In some cases it's convenient to regard the system or a discrete subset of the system as a "hypothetical machine that can be in only one of a given number of 'states' at any specific time" [Davis 1993]. In response to an input, such as data entry from the user or an input from an external device, the machine changes its state and then generates an output or carries out an action. Both the output and the next state can be determined solely on the basis of understanding the current state and the event that caused the transition. In that way, a system's behavior can be said to be deterministic; we can mathematically determine every possible state and, therefore, the outputs of the system, based on any set of inputs provided.
Hardware designers have used finite state machines (FSMs) for decades, and a large body of literature describes the creation and analysis of such machines. Indeed, the mathematical nature of the FSM notation lends itself to formal and rigorous analysis, so that the problems of consistency, completeness, and ambiguity described earlier in Team Skill 5 can be largely mitigated using this technique.
A popular notation for FSMs is the state transition diagram (Figure 24-2). In this notation, the boxes represent the state the device is in, and the arrows represent actions that transition the device to alternative states. Figure 24-2 illustrates state transitions for the light box described in Chapter 23. In that example, the natural language expression "the other light shall flash every 1 second" was ambiguous. The state transition diagram in Figure 24-2 is not ambiguous since it illustrates that duty cycle B was indeed the right choice. If a bulb burns out, the device alternates between attempting to light the even light and attempting to light the odd light, each for a period of one second.

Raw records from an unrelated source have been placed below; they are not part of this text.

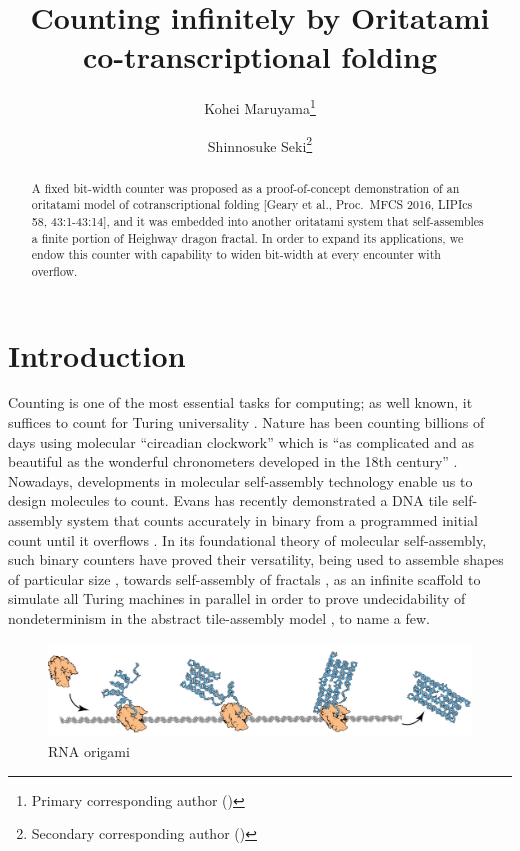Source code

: \documentclass[runningheads]{llncs}
\title{Counting infinitely by Oritatami co-transcriptional folding}
\author{
Kohei Maruyama\inst{1}\thanks{Primary corresponding author (\email{k.maruyama@uec.ac.jp})} \and
Shinnosuke Seki\inst{1,2}\thanks{Secondary corresponding author (\email{s.seki@uec.ac.jp})}
}
\institute{
The University of Electro-Communications, 
1-5-1 Chofugaoka, Chofu, Tokyo, 1828585, Japan \and
\'{E}cole Normale Superi\'{e}ure de Lyon, 46 all\'{e}e d'Italie, 69007, Lyon, France
}
\begin{document}
\maketitle

\begin{abstract}
A fixed bit-width counter was proposed as a proof-of-concept demonstration of an oritatami model of cotranscriptional folding [Geary et al., Proc.~MFCS 2016, LIPIcs 58, 43:1-43:14], and it was embedded into another oritatami system that self-assembles a finite portion of Heighway dragon fractal. 
In order to expand its applications, we endow this counter with capability to widen bit-width at every encounter with overflow. 
\end{abstract}

	\section{Introduction}

Counting is one of the most essential tasks for computing; as well known, it suffices to count for Turing universality \cite{Minsky1967}. 
Nature has been counting billions of days using molecular ``circadian clockwork'' which is ``as complicated and as beautiful as the wonderful chronometers developed in the 18th century''  \cite{McClung2006}. 
Nowadays, developments in molecular self-assembly technology enable us to design molecules to count. 
Evans has recently demonstrated a DNA tile self-assembly system that counts accurately in binary from a programmed initial count until it overflows \cite{EvansPhD}. 
In its foundational theory of molecular self-assembly, such binary counters have proved their versatility, being used to assemble shapes of particular size \cite{AdChGoHu2001,RothemundWinfree2000}, towards self-assembly of fractals \cite{MasudaSekiUbukata2018}, as an infinite scaffold to simulate all Turing machines in parallel in order to prove undecidability of nondeterminism in the abstract tile-assembly model \cite{BrChDoKaSe2013}, to name a few. 

\begin{figure}[tb]
\centering
\includegraphics[width=\linewidth]{fig/rna_origami.pdf}
\caption{RNA origami}
\label{fig:rna_origami}
\end{figure}
\end{document}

Figure 24-2. Example of a state transition diagram
Here's an interesting exercise to try. Consider using the FSM technique to restate the HOLIS Control Light use case. You may immediately notice that the Dim alternative flow in the use case lends itself nicely to the FSM style of representation.
An even more precise form of representing an FSM is the state transition matrix, which is represented as a table that shows every possible state the device can be in, the output of the system for each state, and the effect of every possible stimulus or event on every possible state. This ensures a higher degree of specificity because every state and the effect of every possible event must be represented in the table. For example, Table 24-1 defines the behavior of our light box in the form of a state transition matrix.

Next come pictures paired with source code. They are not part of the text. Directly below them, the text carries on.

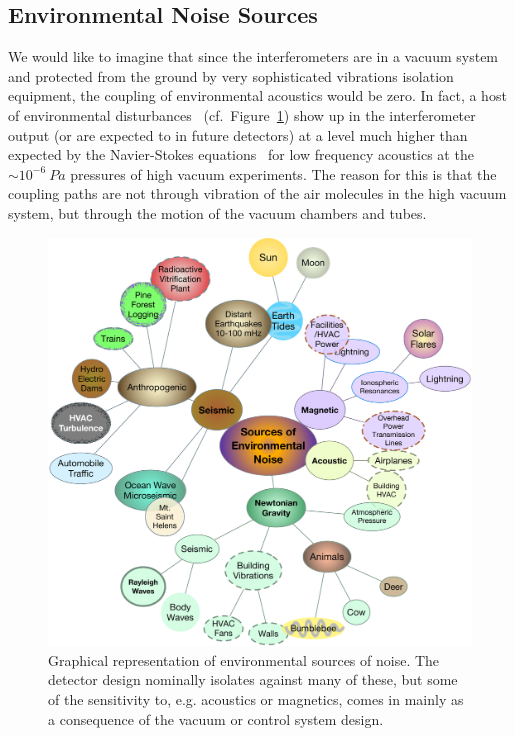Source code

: \subsection{Environmental Noise Sources}
We would like to imagine that since the interferometers are in a vacuum system and
protected from the ground by very sophisticated vibrations isolation equipment,
the coupling of environmental acoustics would be zero. In fact, a host of environmental
disturbances~\cite{Effler:2015hw, Acernese:2006dq} (cf.~Figure~\ref{fig:EnvironmentalNoise}) show up in the interferometer
output (or are expected to in future detectors) at a level much higher than
expected by the Navier-Stokes equations~\cite{Greenspan:sound} for low frequency
acoustics at the $\sim10^{-6}~Pa$ pressures of high vacuum experiments. The reason
for this is that the coupling paths are not through vibration of the air molecules
in the high vacuum system, but through the motion of the vacuum chambers and tubes.




\begin{figure}[t]
\centering
\includegraphics[width=\columnwidth]{Figures/Environmental.pdf}
\caption{Graphical representation of environmental sources of noise. The detector
design nominally isolates against many of these, but some of the sensitivity to,
e.g. acoustics or magnetics, comes in mainly as a consequence of the vacuum
or control system design.}
\label{fig:EnvironmentalNoise}
\end{figure}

With this technique, we can resolve additional ambiguities that may have been present in our attempt to understand the behavior of the device.

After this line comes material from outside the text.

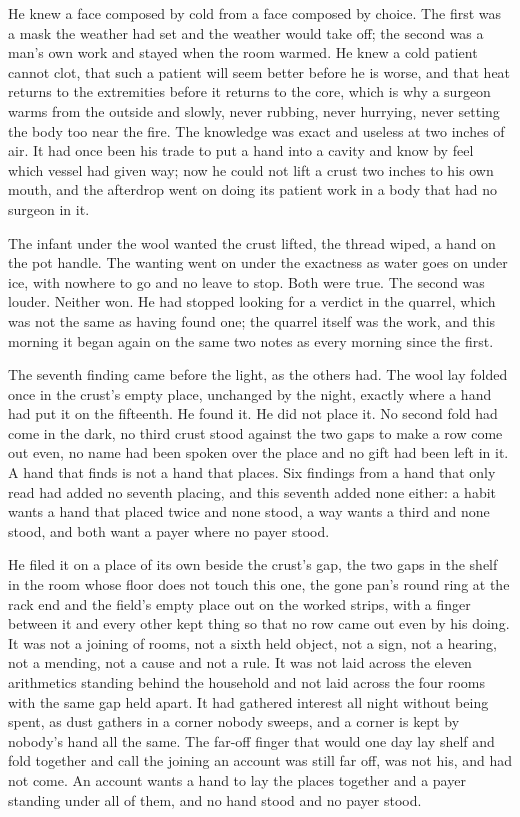 He knew a face composed by cold from a face composed by choice. The first was a mask the weather had set and the weather would take off; the second was a man's own work and stayed when the room warmed. He knew a cold patient cannot clot, that such a patient will seem better before he is worse, and that heat returns to the extremities before it returns to the core, which is why a surgeon warms from the outside and slowly, never rubbing, never hurrying, never setting the body too near the fire. The knowledge was exact and useless at two inches of air. It had once been his trade to put a hand into a cavity and know by feel which vessel had given way; now he could not lift a crust two inches to his own mouth, and the afterdrop went on doing its patient work in a body that had no surgeon in it.

The infant under the wool wanted the crust lifted, the thread wiped, a hand on the pot handle. The wanting went on under the exactness as water goes on under ice, with nowhere to go and no leave to stop. Both were true. The second was louder. Neither won. He had stopped looking for a verdict in the quarrel, which was not the same as having found one; the quarrel itself was the work, and this morning it began again on the same two notes as every morning since the first.

\scenebreak

The seventh finding came before the light, as the others had. The wool lay folded once in the crust's empty place, unchanged by the night, exactly where a hand had put it on the fifteenth. He found it. He did not place it. No second fold had come in the dark, no third crust stood against the two gaps to make a row come out even, no name had been spoken over the place and no gift had been left in it. A hand that finds is not a hand that places. Six findings from a hand that only read had added no seventh placing, and this seventh added none either: a habit wants a hand that placed twice and none stood, a way wants a third and none stood, and both want a payer where no payer stood.

He filed it on a place of its own beside the crust's gap, the two gaps in the shelf in the room whose floor does not touch this one, the gone pan's round ring at the rack end and the field's empty place out on the worked strips, with a finger between it and every other kept thing so that no row came out even by his doing. It was not a joining of rooms, not a sixth held object, not a sign, not a hearing, not a mending, not a cause and not a rule. It was not laid across the eleven arithmetics standing behind the household and not laid across the four rooms with the same gap held apart. It had gathered interest all night without being spent, as dust gathers in a corner nobody sweeps, and a corner is kept by nobody's hand all the same. The far-off finger that would one day lay shelf and fold together and call the joining an account was still far off, was not his, and had not come. An account wants a hand to lay the places together and a payer standing under all of them, and no hand stood and no payer stood.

Table 24-1. Example of a State Transition Matrix for an On/Off Counting Device
FSMs are very popular for certain categories of systems programming applications, such as message-switching systems, operating systems, and process control systems. FSMs also provide an elegant way to describe the interaction between an external human user and a system (consider, for example, the interaction between a bank customer and an automated teller machine when the customer wants to withdraw money). However, FSMs can become unwieldy, particularly if we need to represent the system's behavior as a function of several inputs. In such cases, the required system behavior is typically a function of all current conditions and stimuli rather than the current stimulus or a history of stimuli.